> Exercise aim:
Among these records, which lines include "security"? Copy them out.

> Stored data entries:
————
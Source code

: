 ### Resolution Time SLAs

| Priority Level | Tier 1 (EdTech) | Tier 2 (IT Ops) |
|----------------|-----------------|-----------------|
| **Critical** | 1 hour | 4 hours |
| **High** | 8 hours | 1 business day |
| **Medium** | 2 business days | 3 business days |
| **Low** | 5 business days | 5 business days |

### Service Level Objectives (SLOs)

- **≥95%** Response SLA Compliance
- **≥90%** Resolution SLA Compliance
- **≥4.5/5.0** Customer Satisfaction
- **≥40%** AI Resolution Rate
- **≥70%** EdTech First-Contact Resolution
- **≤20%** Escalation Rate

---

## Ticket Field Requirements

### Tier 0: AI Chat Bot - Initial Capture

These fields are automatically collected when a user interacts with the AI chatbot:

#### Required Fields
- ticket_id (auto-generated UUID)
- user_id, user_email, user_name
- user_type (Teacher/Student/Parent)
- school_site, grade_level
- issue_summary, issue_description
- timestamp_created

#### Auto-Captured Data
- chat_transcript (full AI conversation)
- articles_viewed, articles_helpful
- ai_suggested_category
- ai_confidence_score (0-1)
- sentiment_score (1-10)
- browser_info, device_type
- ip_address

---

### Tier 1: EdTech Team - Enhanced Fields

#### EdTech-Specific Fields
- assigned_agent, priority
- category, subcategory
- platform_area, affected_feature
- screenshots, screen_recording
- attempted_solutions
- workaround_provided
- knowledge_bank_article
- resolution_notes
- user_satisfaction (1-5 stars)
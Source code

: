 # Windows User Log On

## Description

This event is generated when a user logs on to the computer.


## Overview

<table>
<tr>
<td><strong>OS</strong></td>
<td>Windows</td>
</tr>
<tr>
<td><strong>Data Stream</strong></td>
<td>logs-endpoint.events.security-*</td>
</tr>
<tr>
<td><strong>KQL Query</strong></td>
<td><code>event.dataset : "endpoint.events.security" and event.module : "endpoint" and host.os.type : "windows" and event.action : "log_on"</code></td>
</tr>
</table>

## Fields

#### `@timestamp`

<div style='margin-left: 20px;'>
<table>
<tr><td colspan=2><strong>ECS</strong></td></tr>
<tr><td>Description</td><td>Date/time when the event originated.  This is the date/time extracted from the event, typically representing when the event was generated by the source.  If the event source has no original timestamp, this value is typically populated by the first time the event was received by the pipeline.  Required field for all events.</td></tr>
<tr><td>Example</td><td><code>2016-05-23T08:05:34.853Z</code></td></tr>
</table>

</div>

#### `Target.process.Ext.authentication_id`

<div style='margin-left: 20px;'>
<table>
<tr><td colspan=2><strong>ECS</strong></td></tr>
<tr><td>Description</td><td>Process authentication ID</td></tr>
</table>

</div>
————
> Answer below:
<td>logs-endpoint.events.security-*</td>
<td><code>event.dataset : "endpoint.events.security" and event.module : "endpoint" and host.os.type : "windows" and event.action : "log_on"</code></td>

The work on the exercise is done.